Sanki o gurur kırıntısı bütün dertlerini silip süpürmüştü. Beta kocasının genç yaşta ölmesine, tek oğlunun ve gelininin bir araba kazasında ölmesine rağmen hâlâ zeki bir torunu vardı. Hayatı zorluklarla yıpranmış olsa da bundan hiçbir zaman pişmanlık duymamıştı; çünkü bu, kendi seçimlerinden doğan bir hayattı. O korkusuz ve inanılmaz bir Omegaydı.
Mezar taşının önünde Xia Wennan'ın dizleri sanki artık vücudunu destekleyemiyormuş gibi büküldü.
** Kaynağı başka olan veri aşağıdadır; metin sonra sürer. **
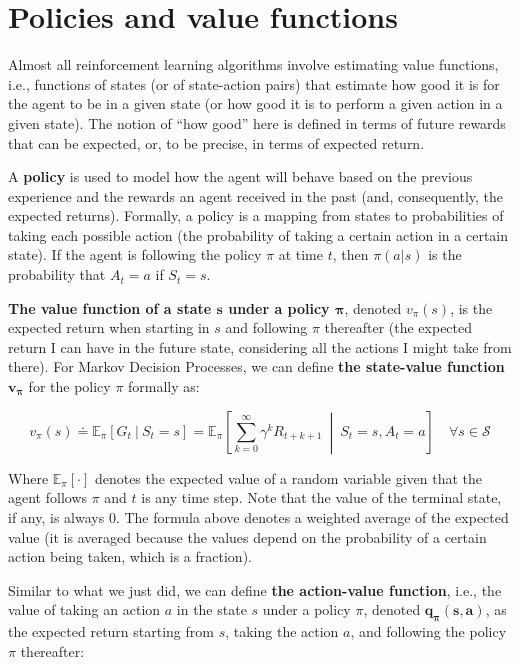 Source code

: \section{Policies and value functions}
Almost all reinforcement learning algorithms involve estimating value functions, i.e., functions of states (or of state-action pairs) that estimate how good it is for the agent to be in a given state (or how good it is to perform a given action in a given state). The notion of ``how good'' here is defined in terms of future rewards that can be expected, or, to be precise, in terms of expected return.

A \textbf{policy} is used to model how the agent will behave based on the previous experience and the rewards an agent received in the past (and, consequently, the expected returns). Formally, a policy is a mapping from states to probabilities of taking each possible action (the probability of taking a certain action in a certain state). If the agent is following the policy $\pi$ at time $t$, then $\pi (a \vert s)$ is the probability that $A_t=a$ if $S_t=s$.

\textbf{The value function of a state $\boldsymbol{s}$ under a policy $\boldsymbol{\pi}$}, denoted $v_\pi (s)$, is the expected return when starting in $s$ and following $\pi$ thereafter (the expected return I can have in the future state, considering all the actions I might take from there). For Markov Decision Processes, we can define \textbf{the state-value function} $\boldsymbol{v_\pi}$ for the policy $\pi$ formally as:

\begin{equation}
    v_\pi(s) \doteq \mathbb{E}_\pi \left[ G_t  \ \vert \  S_t = s \right] = \mathbb{E}_\pi \left[ \sum_{k=0}^{\infty}  \gamma^k R_{t+k+1} \  \middle\vert \  S_t = s, A_t = a \right] \quad \forall s \in \mathcal{S}
    \label{eq:ch2-statevaluefunction}
\end{equation}

Where $\mathbb{E}_\pi [\cdot]$ denotes the expected value of a random variable given that the agent follows $\pi$ and $t$ is any time step. Note that the value of the terminal state, if any, is always $0$. The formula above denotes a weighted average of the expected value (it is averaged because the values depend on the probability of a certain action being taken, which is a fraction).

Similar to what we just did, we can define \textbf{the action-value function}, i.e., the value of taking an action $a$ in the state $s$ under a policy $\pi$, denoted $\boldsymbol{q_\pi (s,a)}$, as the expected return starting from $s$, taking the action $a$, and following the policy $\pi$ thereafter:

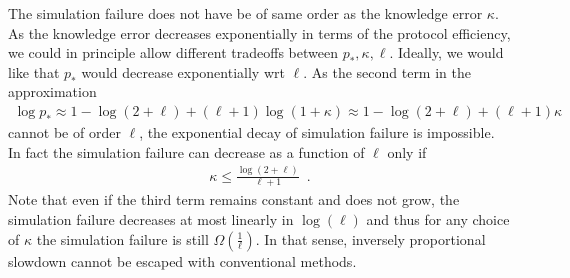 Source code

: \documentclass{crypto-exercise}
\begin{document}
\begin{solution}
The simulation failure does not have be of same order as the knowledge error $\kappa$. As the knowledge error decreases exponentially in terms of the protocol efficiency, we could in principle allow different tradeoffs between $p_*, \kappa, \ell$. Ideally, we would like that $p_*$ would decrease exponentially wrt $\ell$. As the second term in the approximation
\begin{align*}
\log p_*\approx 1-\log (2+\ell)+(\ell+1)\log(1+\kappa)\approx 1-\log (2+\ell)+(\ell+1)\kappa 
\end{align*}
cannot be of order $\ell$, the exponential decay of simulation failure is impossible. In fact the simulation failure can decrease as a function of $\ell$ only if 
\begin{align*}
\kappa\leq \frac{\log(2+\ell)}{\ell+1}\enspace.
\end{align*}      
Note that even if the third term remains constant and does not grow, the simulation failure  decreases at most linearly in $\log(\ell)$ and thus for any choice of $\kappa$ the simulation failure is still $\Omega(\frac{1}{\ell})$. In that sense, inversely proportional slowdown cannot be escaped with conventional methods.     
\end{solution}
\end{document}
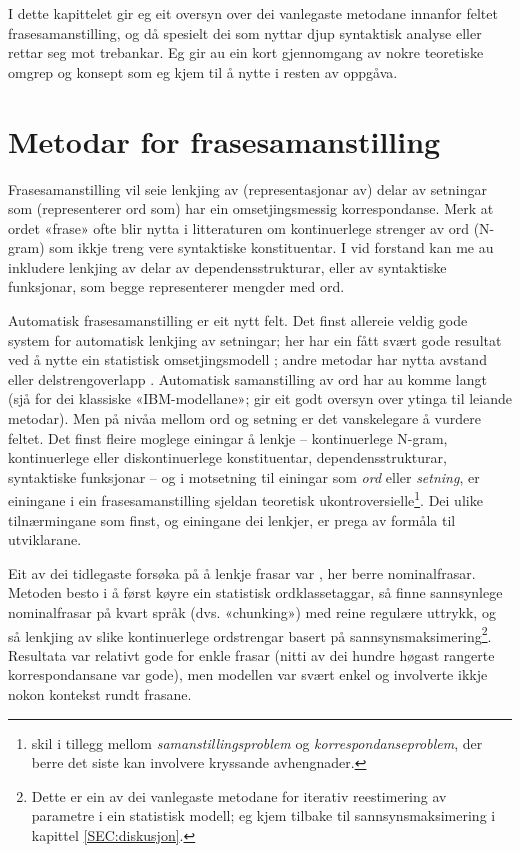 \documentclass[12pt,a4paper,oneside,draft]{report}
\begin{document}
I dette kapittelet gir eg eit oversyn over dei vanlegaste metodane
innanfor feltet frasesamanstilling, og då spesielt dei som nyttar djup
syntaktisk analyse eller rettar seg mot trebankar. Eg gir au ein kort
gjennomgang av nokre teoretiske omgrep og konsept som eg kjem til å
nytte i resten av oppgåva.

\section{Metodar for frasesamanstilling}
\label{sec-2.1}

Frasesamanstilling vil seie lenkjing av (representasjonar av) delar av
setningar som (representerer ord som) har ein omsetjingsmessig
korrespondanse. Merk at ordet «frase» ofte blir nytta i litteraturen
om kontinuerlege strenger av ord (N-gram) som ikkje treng vere
syntaktiske konstituentar. I vid forstand kan me au inkludere lenkjing
av delar av dependensstrukturar, eller av syntaktiske funksjonar, som
begge representerer mengder med ord.

Automatisk frasesamanstilling er eit nytt felt.  Det finst allereie
veldig gode system for automatisk lenkjing av setningar; her har ein
fått svært gode resultat ved å nytte ein statistisk omsetjingsmodell
\citep{chen1993asb}; andre metodar har nytta avstand eller
delstrengoverlapp
\citep[s.~467--484~gir~eit~oversyn]{manning99foundations}.  Automatisk
samanstilling av ord har au komme langt (sjå \citet{brown1993msm} for
dei klassiske «IBM-modellane»; \citet{och2003scv} gir eit godt oversyn
over ytinga til leiande metodar).  Men på nivåa mellom ord og setning
er det vanskelegare å vurdere feltet.  Det finst fleire moglege
einingar å lenkje -- kontinuerlege N-gram, kontinuerlege eller
diskontinuerlege konstituentar, dependensstrukturar, syntaktiske
funksjonar -- og i motsetning til einingar som \emph{ord} eller \emph{setning},
er einingane i ein frasesamanstilling sjeldan teoretisk
ukontroversielle\footnote{\citet[s.~470]{manning99foundations} skil i tillegg mellom
        \emph{samanstillingsproblem} og \emph{korrespondanseproblem}, der berre
        det siste kan involvere kryssande avhengnader. }.  Dei ulike tilnærmingane som finst, og
einingane dei lenkjer, er prega av formåla til utviklarane.

Eit av dei tidlegaste forsøka på å lenkje frasar var
\citet{kupiec1993afn}, her berre nominalfrasar. Metoden besto i å
først køyre ein statistisk ordklassetaggar, så finne sannsynlege
nominalfrasar på kvart språk (dvs. «chunking») med reine regulære
uttrykk, og så lenkjing av slike kontinuerlege ordstrengar basert på
sannsynsmaksimering\footnote{Dette er ein av dei vanlegaste metodane for iterativ
        reestimering av parametre i ein statistisk modell; eg kjem
        tilbake til sannsynsmaksimering i kapittel
        \ref{SEC:diskusjon}. }. Resultata var relativt gode for enkle
frasar (nitti av dei hundre høgast rangerte korrespondansane var
gode), men modellen var svært enkel og involverte ikkje nokon kontekst
rundt frasane.
\end{document}
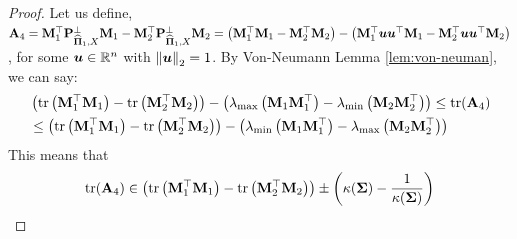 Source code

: \documentclass[numsec,webpdf,modern,medium,namedate]{oup-authoring-template}
\theoremstyle{thmstyleone}%
\theoremstyle{thmstyletwo}%
\theoremstyle{thmstylethree}%
\begin{document}
\begin{proof}
Let us define, $\bA_4 =\bM_1^\top \bP_{\hatPi_1, X}^\perp  \bM_1 - \bM_2^\top \bP_{\hatPi_1, X}^\perp  \bM_2 = \left(\bM_1^\top \bM_1 - \bM_2^\top \bM_2\right)- \left(\bM_1^\top \bu\bu^\top \bM_1 - \bM_2^\top \bu\bu^\top \bM_2\right)$, for some $\bu \in \R^n$ with $\norm{\bu}_2=1$. By Von-Neumann Lemma \ref{lem:von-neuman}, we can say:
\begin{align}
    &\left( \tr\left(\bM_1^\top \bM_1 \right) - \tr\left(\bM_2^\top \bM_2\right) \right) 
    - \left( \lambda_{\max}\left(\bM_1 \bM_1^\top\right) - \lambda_{\min}\left(\bM_2 \bM_2^\top\right) \right) 
    \leq \tr(\bA_4) \notag \\
    &\leq \left( \tr\left(\bM_1^\top \bM_1 \right) - \tr\left(\bM_2^\top \bM_2\right) \right) 
    - \left( \lambda_{\min}\left(\bM_1 \bM_1^\top\right) - \lambda_{\max}\left(\bM_2 \bM_2^\top\right) \right)
\end{align}
This means that
\begin{eqnarray*}
    \tr(\bA_4) \in \left( \tr\left(\bM_1^\top \bM_1 \right) - \tr\left(\bM_2^\top \bM_2\right) \right) 
    \pm \left( \kappa(\bSigma) - \frac{1}{\kappa(\bSigma)} \right)
\end{eqnarray*}


\end{proof}
\end{document}
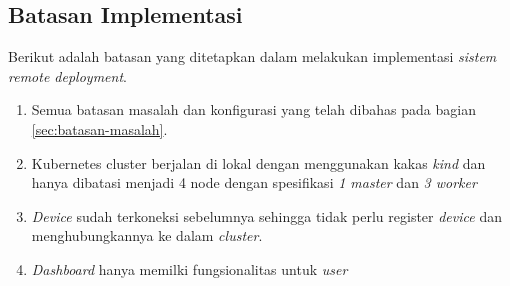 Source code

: \subsection{Batasan Implementasi}
Berikut adalah batasan yang ditetapkan dalam melakukan implementasi \textit{sistem remote deployment}.

\begin{enumerate}
  \item Semua batasan masalah dan konfigurasi yang telah dibahas pada bagian \ref{sec:batasan-masalah}.
  \item Kubernetes cluster berjalan di lokal dengan menggunakan kakas \textit{kind} dan hanya dibatasi menjadi 4 node dengan spesifikasi \textit{1 master} dan \textit{3 worker}
  \item \textit{Device} sudah terkoneksi sebelumnya sehingga tidak perlu register \textit{device} dan menghubungkannya ke dalam \textit{cluster}.
  \item \textit{Dashboard} hanya memilki fungsionalitas untuk \textit{user}
\end{enumerate}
Mezar taşına sarılıp orada burada ağlamak yerine sessizce akan gözyaşlarını kimse göremeyecek şekilde başını eğdi.
Üniversitenin ikinci yılında büyükbabasıyla birlikte Çin Yeni Yılı'nı kutlamak için eve gittiğinde, mezun olduğunda büyükbabasını bir geziye götüreceğine söz vermişti, ancak bu sözünü yerine getirip getirmediğine dair hiçbir fikri yoktu. Hayatları boyunca sadece birbirlerine sahip olmuşlar, birbirlerine güvenmişlerdi; büyükbabası henüz rahat bir hayat bile yaşayamamıştı ve o çoktan ölmüştü.
Mezar taşında iki siyah beyaz fotoğraf vardı: Xia Wennan'ın kalın kaşları ve iri gözleri olan, sonsuza kadar genç kalan dimdik bir genç olan Beta büyükbabası ve beyaz saçlı, şakaklarında ve kaşlarının köşesinde ince kırışıklıkları olan Omega büyükbabası. Gözleri uysal ve nazikti; içlerinde hiçbir üzüntü ya da acı izi yoktu. Belki birisinin onu beklediğini ve bir gün yeniden bir araya gelebileceklerini biliyordu.
Hastalıkta ve sağlıkta iki fotoğraf yan yana yerleştirildi.
Xia Wennan alnını soğuk mezar taşına hafifçe bastırdı ve fısıldadı, "Özür dilerim."